Aux alignements de Carnac, je saute par-dessus une barrière pour me retrouver entouré de centaines de menhirs. L’atmosphère est particulière. Il n’y a que moi dans un brouillard dense. J’ai pourtant l’impression d’être observé. Est-ce les moutons qui broutent ? Ou bien les mégalithes qui de leur verticalité me scrutent l’âme ? Je m’allonge dans la mousse mouillée par la rosée et les contemple. Une légende raconte que chaque menhir représente un soldat de l’armée romaine transformée en pierre par le pape Saint Cornely. Il ne manquerait plus que je me fige moi aussi. Allez, en route.
Ben Mazué dans les oreilles, je me laisse entraîner par la musique « Quand je marche ». Que c’est agréable pour l’esprit que de marcher. Laissez les pas décider de mes pensées. Je traverse une forêt de pins à l’entrée de Quiberon. L’odeur des épineux imprègne l’air. Je m’adosse une heure au pied d’un arbre. La chaleur de ce début d’après-midi m’étouffe. Mon mental disjoncte : est-ce une bonne idée que de faire le tour de la presqu’île ? Je connais déjà Quiberon. Autant couper. Non. Fais taire cette petite voix Rémi. Allez, je repars. Trois kilomètres. Pause. J’en peux plus. Je peste contre ma jambe, contre mes hanches, contre mon corps qui n’est pas fichu de porter mon sac à dos sans douleur. Je repars. Un kilomètre. Repause. Cette fois-ci, je sors carrément mon duvet et m’y engouffre. Quitte à s’arrêter, autant faire une sieste et reprendre de l’énergie. Je m’endors en comptant les menhirs comme on compte les moutons : un, daou, tri, pevar, pemp (oui, je sais compter jusqu’à cinq en breton). Le soleil m’illumine et je trouve le sommeil illico.
- Monsieur, monsieur, vous allez bien ?
- Hein ? Quoi ?!
- On s’inquiétait, répond la première femme.
- Oui, on se demandait ce que vous faisiez, allongé en plein milieu du chemin.
- Ah bah je faisais une sieste…
C’est vrai que je n’ai fait aucun effort pour m’écarter du sentier. Je regarde l’heure : 18h. Je suis encore loin du centre-ville de Quiberon où je suis attendu. N’ayant aucune envie de faire le moindre effort, je lève le pouce et me fais prendre dès la première voiture.
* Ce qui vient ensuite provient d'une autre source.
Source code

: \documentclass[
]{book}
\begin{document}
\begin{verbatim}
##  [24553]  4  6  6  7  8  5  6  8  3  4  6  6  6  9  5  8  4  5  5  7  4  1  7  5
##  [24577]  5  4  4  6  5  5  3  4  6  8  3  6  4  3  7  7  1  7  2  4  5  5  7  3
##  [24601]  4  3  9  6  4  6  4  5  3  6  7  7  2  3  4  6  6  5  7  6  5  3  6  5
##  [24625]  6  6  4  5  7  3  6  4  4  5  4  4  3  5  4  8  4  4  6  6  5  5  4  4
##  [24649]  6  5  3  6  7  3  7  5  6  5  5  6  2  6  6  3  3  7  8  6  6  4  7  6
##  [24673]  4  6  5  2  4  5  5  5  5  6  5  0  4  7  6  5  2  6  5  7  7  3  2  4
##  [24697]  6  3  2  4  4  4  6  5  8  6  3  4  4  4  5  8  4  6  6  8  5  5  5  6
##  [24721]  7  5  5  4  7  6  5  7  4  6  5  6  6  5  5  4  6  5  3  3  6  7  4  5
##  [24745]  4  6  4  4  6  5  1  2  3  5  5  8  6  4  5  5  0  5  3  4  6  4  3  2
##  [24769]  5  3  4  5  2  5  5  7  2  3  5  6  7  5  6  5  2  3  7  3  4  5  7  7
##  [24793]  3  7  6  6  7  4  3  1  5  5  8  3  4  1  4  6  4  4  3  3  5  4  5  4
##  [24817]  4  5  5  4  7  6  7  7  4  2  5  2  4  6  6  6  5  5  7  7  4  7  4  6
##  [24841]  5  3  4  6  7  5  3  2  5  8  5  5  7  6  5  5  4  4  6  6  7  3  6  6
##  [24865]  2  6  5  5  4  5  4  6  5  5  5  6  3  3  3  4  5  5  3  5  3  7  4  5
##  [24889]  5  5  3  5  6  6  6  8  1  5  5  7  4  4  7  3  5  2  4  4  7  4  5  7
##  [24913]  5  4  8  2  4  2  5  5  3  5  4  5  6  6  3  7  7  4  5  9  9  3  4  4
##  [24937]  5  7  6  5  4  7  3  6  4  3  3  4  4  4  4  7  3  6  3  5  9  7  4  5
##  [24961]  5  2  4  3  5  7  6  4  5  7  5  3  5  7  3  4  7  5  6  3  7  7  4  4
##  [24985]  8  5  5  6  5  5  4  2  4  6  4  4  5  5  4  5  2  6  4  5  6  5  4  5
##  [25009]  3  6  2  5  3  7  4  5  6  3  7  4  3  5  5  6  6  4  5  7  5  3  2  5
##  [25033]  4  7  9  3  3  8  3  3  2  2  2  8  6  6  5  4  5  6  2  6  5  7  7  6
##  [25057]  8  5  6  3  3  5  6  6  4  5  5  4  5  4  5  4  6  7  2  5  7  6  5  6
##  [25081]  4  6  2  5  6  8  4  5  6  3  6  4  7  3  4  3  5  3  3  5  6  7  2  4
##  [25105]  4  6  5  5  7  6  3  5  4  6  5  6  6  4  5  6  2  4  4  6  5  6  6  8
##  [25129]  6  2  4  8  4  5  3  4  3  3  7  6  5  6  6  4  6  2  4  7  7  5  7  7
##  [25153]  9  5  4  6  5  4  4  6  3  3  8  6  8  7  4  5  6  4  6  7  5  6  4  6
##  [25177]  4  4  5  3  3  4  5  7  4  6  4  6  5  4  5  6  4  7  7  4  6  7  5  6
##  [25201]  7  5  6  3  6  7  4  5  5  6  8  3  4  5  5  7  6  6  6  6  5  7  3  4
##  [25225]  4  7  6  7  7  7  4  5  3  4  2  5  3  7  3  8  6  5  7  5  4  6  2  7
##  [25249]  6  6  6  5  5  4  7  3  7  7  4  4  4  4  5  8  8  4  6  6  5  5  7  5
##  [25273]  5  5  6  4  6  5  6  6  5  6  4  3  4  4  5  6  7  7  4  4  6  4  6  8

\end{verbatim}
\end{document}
L’autostop, c’est tellement simple ! La conductrice m’avoue que je suis son premier autostoppeur. Eh bien, ravi de vous permettre de vous affranchir d’une peur. Ce n’est jamais facile pour une automobiliste femme que de prendre un homme dans sa voiture. J’arrive chez Élodie et Sylvain qui m’accueillent pour la nuit. Je ne suis pas trop d’humeur à sympathiser, mais nous voilà au bar en train de boire des bières. J’écoute les ragots de Quiberon sans dire mot. Je me laisse emporter par les conversations tout en observant par la lucarne un ciel rose-violet d’une intensité sans pareille. Je rêve de dormir sur un nuage.